- **Problem details**: Say how many lines in the records hold the word "Widgets", and give nothing but that number.

- **Material to process**:
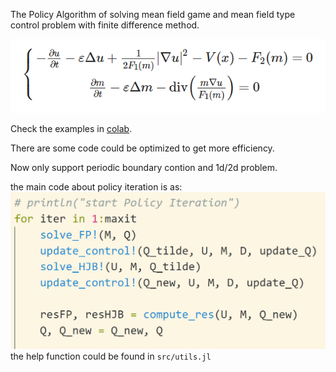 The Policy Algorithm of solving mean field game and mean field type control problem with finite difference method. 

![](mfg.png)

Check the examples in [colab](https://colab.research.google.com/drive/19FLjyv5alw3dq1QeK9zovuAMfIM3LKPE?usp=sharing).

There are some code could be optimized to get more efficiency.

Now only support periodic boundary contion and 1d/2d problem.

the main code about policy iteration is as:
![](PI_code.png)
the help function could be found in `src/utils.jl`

* * *

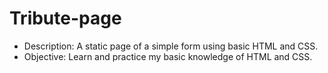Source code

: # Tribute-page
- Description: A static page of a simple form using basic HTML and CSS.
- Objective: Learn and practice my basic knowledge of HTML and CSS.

...

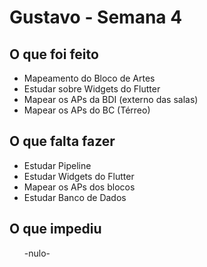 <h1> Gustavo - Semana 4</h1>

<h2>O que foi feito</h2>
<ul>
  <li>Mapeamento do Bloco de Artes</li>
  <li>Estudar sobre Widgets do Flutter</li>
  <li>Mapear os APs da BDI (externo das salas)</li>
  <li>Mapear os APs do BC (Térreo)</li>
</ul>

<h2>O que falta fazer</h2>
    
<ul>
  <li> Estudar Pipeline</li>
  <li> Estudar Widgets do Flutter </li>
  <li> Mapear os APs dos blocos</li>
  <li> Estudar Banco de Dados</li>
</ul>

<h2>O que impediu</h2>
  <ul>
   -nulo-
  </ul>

- **Reply**: 2